* What you need to do
Copy every record exactly as it stands. Leave the pictures out.
━━━━━ Supplied information ━━━━━
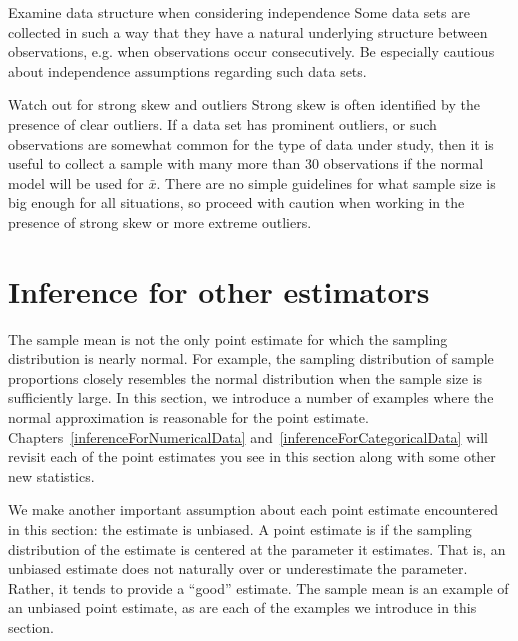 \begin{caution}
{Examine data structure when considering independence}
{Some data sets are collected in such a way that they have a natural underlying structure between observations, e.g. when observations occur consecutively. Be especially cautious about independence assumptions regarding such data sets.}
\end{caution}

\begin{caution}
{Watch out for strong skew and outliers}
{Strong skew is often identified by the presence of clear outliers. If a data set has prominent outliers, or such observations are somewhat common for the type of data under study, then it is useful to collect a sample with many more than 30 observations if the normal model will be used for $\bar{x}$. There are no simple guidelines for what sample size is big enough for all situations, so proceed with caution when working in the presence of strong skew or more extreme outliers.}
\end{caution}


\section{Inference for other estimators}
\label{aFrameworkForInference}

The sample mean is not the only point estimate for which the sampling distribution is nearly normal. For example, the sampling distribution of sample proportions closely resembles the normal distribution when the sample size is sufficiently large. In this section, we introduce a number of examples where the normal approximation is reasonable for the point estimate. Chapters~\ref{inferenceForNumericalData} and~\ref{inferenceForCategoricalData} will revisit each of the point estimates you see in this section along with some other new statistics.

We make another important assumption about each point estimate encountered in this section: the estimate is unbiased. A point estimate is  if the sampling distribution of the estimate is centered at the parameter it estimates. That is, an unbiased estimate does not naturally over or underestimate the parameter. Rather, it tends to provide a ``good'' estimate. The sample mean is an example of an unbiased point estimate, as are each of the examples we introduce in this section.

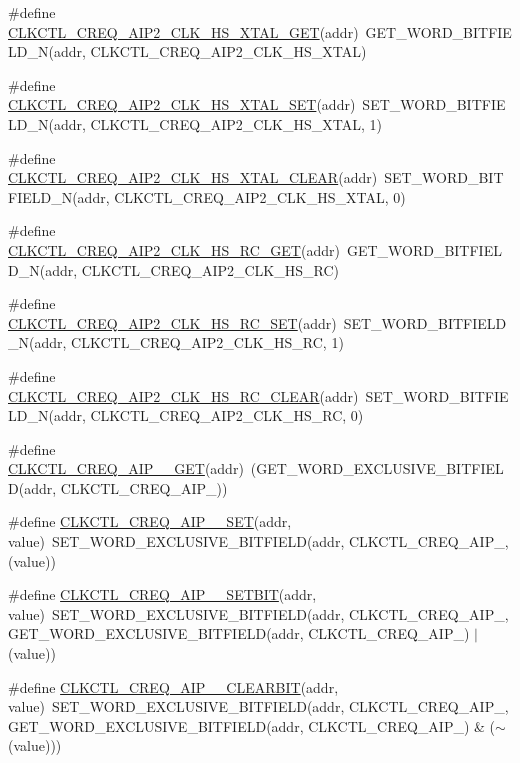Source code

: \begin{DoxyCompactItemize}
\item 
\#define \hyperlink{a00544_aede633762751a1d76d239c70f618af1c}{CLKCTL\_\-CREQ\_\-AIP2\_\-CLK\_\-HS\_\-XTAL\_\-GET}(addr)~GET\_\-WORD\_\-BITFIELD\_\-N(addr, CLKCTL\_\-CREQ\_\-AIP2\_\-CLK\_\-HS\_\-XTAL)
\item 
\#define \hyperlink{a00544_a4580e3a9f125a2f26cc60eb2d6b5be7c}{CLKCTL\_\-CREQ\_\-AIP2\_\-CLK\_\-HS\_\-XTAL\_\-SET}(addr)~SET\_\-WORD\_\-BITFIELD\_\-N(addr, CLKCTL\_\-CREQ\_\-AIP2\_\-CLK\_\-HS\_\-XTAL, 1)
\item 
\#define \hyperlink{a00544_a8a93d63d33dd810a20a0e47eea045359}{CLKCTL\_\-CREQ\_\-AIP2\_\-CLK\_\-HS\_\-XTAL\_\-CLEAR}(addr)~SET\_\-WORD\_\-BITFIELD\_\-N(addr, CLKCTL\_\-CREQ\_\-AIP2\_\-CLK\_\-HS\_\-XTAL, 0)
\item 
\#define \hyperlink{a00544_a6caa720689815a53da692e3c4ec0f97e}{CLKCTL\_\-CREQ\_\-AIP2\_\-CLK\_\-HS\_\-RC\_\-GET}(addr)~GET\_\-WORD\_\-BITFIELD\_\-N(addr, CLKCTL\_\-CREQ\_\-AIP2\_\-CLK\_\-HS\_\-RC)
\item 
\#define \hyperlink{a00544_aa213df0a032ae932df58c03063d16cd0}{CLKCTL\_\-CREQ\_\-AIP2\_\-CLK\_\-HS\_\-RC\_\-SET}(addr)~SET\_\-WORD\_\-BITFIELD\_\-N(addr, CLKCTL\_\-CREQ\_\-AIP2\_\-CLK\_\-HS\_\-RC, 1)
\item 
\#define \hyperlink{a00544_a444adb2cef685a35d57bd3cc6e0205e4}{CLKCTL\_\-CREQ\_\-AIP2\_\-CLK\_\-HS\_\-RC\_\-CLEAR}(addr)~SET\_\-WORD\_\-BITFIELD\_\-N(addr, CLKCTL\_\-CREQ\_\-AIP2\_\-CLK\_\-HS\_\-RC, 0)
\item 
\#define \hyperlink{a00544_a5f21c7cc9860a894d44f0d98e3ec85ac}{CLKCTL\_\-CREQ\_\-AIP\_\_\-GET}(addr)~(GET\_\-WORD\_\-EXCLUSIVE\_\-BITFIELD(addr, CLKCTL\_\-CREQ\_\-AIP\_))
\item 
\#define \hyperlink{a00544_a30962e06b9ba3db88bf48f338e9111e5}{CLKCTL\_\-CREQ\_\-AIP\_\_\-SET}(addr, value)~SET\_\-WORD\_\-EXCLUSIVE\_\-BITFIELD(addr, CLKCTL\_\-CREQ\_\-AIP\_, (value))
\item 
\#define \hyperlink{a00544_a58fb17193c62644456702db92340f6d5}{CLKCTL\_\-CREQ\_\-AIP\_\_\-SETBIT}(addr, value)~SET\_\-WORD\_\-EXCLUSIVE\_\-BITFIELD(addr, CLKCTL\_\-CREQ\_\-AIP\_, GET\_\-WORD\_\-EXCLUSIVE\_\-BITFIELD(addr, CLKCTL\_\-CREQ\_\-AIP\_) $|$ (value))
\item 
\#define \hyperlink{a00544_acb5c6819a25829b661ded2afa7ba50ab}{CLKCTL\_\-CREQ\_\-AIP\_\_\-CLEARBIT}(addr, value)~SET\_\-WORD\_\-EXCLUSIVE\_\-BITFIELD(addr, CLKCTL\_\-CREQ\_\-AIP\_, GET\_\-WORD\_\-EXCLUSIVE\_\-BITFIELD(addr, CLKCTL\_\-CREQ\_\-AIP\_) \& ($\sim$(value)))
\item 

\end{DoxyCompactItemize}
━━━━━
* Your response
 \begin{caution}
{Examine data structure when considering independence}
{Some data sets are collected in such a way that they have a natural underlying structure between observations, e.g. when observations occur consecutively. Be especially cautious about independence assumptions regarding such data sets.}
\end{caution}

\begin{caution}
{Watch out for strong skew and outliers}
{Strong skew is often identified by the presence of clear outliers. If a data set has prominent outliers, or such observations are somewhat common for the type of data under study, then it is useful to collect a sample with many more than 30 observations if the normal model will be used for $\bar{x}$. There are no simple guidelines for what sample size is big enough for all situations, so proceed with caution when working in the presence of strong skew or more extreme outliers.}
\end{caution}


\section{Inference for other estimators}
\label{aFrameworkForInference}

The sample mean is not the only point estimate for which the sampling distribution is nearly normal. For example, the sampling distribution of sample proportions closely resembles the normal distribution when the sample size is sufficiently large. In this section, we introduce a number of examples where the normal approximation is reasonable for the point estimate. Chapters~\ref{inferenceForNumericalData} and~\ref{inferenceForCategoricalData} will revisit each of the point estimates you see in this section along with some other new statistics.

We make another important assumption about each point estimate encountered in this section: the estimate is unbiased. A point estimate is  if the sampling distribution of the estimate is centered at the parameter it estimates. That is, an unbiased estimate does not naturally over or underestimate the parameter. Rather, it tends to provide a ``good'' estimate. The sample mean is an example of an unbiased point estimate, as are each of the examples we introduce in this section.

Source code

: \begin{DoxyCompactItemize}
\item 
\#define \hyperlink{a00544_aede633762751a1d76d239c70f618af1c}{CLKCTL\_\-CREQ\_\-AIP2\_\-CLK\_\-HS\_\-XTAL\_\-GET}(addr)~GET\_\-WORD\_\-BITFIELD\_\-N(addr, CLKCTL\_\-CREQ\_\-AIP2\_\-CLK\_\-HS\_\-XTAL)
\item 
\#define \hyperlink{a00544_a4580e3a9f125a2f26cc60eb2d6b5be7c}{CLKCTL\_\-CREQ\_\-AIP2\_\-CLK\_\-HS\_\-XTAL\_\-SET}(addr)~SET\_\-WORD\_\-BITFIELD\_\-N(addr, CLKCTL\_\-CREQ\_\-AIP2\_\-CLK\_\-HS\_\-XTAL, 1)
\item 
\#define \hyperlink{a00544_a8a93d63d33dd810a20a0e47eea045359}{CLKCTL\_\-CREQ\_\-AIP2\_\-CLK\_\-HS\_\-XTAL\_\-CLEAR}(addr)~SET\_\-WORD\_\-BITFIELD\_\-N(addr, CLKCTL\_\-CREQ\_\-AIP2\_\-CLK\_\-HS\_\-XTAL, 0)
\item 
\#define \hyperlink{a00544_a6caa720689815a53da692e3c4ec0f97e}{CLKCTL\_\-CREQ\_\-AIP2\_\-CLK\_\-HS\_\-RC\_\-GET}(addr)~GET\_\-WORD\_\-BITFIELD\_\-N(addr, CLKCTL\_\-CREQ\_\-AIP2\_\-CLK\_\-HS\_\-RC)
\item 
\#define \hyperlink{a00544_aa213df0a032ae932df58c03063d16cd0}{CLKCTL\_\-CREQ\_\-AIP2\_\-CLK\_\-HS\_\-RC\_\-SET}(addr)~SET\_\-WORD\_\-BITFIELD\_\-N(addr, CLKCTL\_\-CREQ\_\-AIP2\_\-CLK\_\-HS\_\-RC, 1)
\item 
\#define \hyperlink{a00544_a444adb2cef685a35d57bd3cc6e0205e4}{CLKCTL\_\-CREQ\_\-AIP2\_\-CLK\_\-HS\_\-RC\_\-CLEAR}(addr)~SET\_\-WORD\_\-BITFIELD\_\-N(addr, CLKCTL\_\-CREQ\_\-AIP2\_\-CLK\_\-HS\_\-RC, 0)
\item 
\#define \hyperlink{a00544_a5f21c7cc9860a894d44f0d98e3ec85ac}{CLKCTL\_\-CREQ\_\-AIP\_\_\-GET}(addr)~(GET\_\-WORD\_\-EXCLUSIVE\_\-BITFIELD(addr, CLKCTL\_\-CREQ\_\-AIP\_))
\item 
\#define \hyperlink{a00544_a30962e06b9ba3db88bf48f338e9111e5}{CLKCTL\_\-CREQ\_\-AIP\_\_\-SET}(addr, value)~SET\_\-WORD\_\-EXCLUSIVE\_\-BITFIELD(addr, CLKCTL\_\-CREQ\_\-AIP\_, (value))
\item 
\#define \hyperlink{a00544_a58fb17193c62644456702db92340f6d5}{CLKCTL\_\-CREQ\_\-AIP\_\_\-SETBIT}(addr, value)~SET\_\-WORD\_\-EXCLUSIVE\_\-BITFIELD(addr, CLKCTL\_\-CREQ\_\-AIP\_, GET\_\-WORD\_\-EXCLUSIVE\_\-BITFIELD(addr, CLKCTL\_\-CREQ\_\-AIP\_) $|$ (value))
\item 
\#define \hyperlink{a00544_acb5c6819a25829b661ded2afa7ba50ab}{CLKCTL\_\-CREQ\_\-AIP\_\_\-CLEARBIT}(addr, value)~SET\_\-WORD\_\-EXCLUSIVE\_\-BITFIELD(addr, CLKCTL\_\-CREQ\_\-AIP\_, GET\_\-WORD\_\-EXCLUSIVE\_\-BITFIELD(addr, CLKCTL\_\-CREQ\_\-AIP\_) \& ($\sim$(value)))
\item 

\end{DoxyCompactItemize}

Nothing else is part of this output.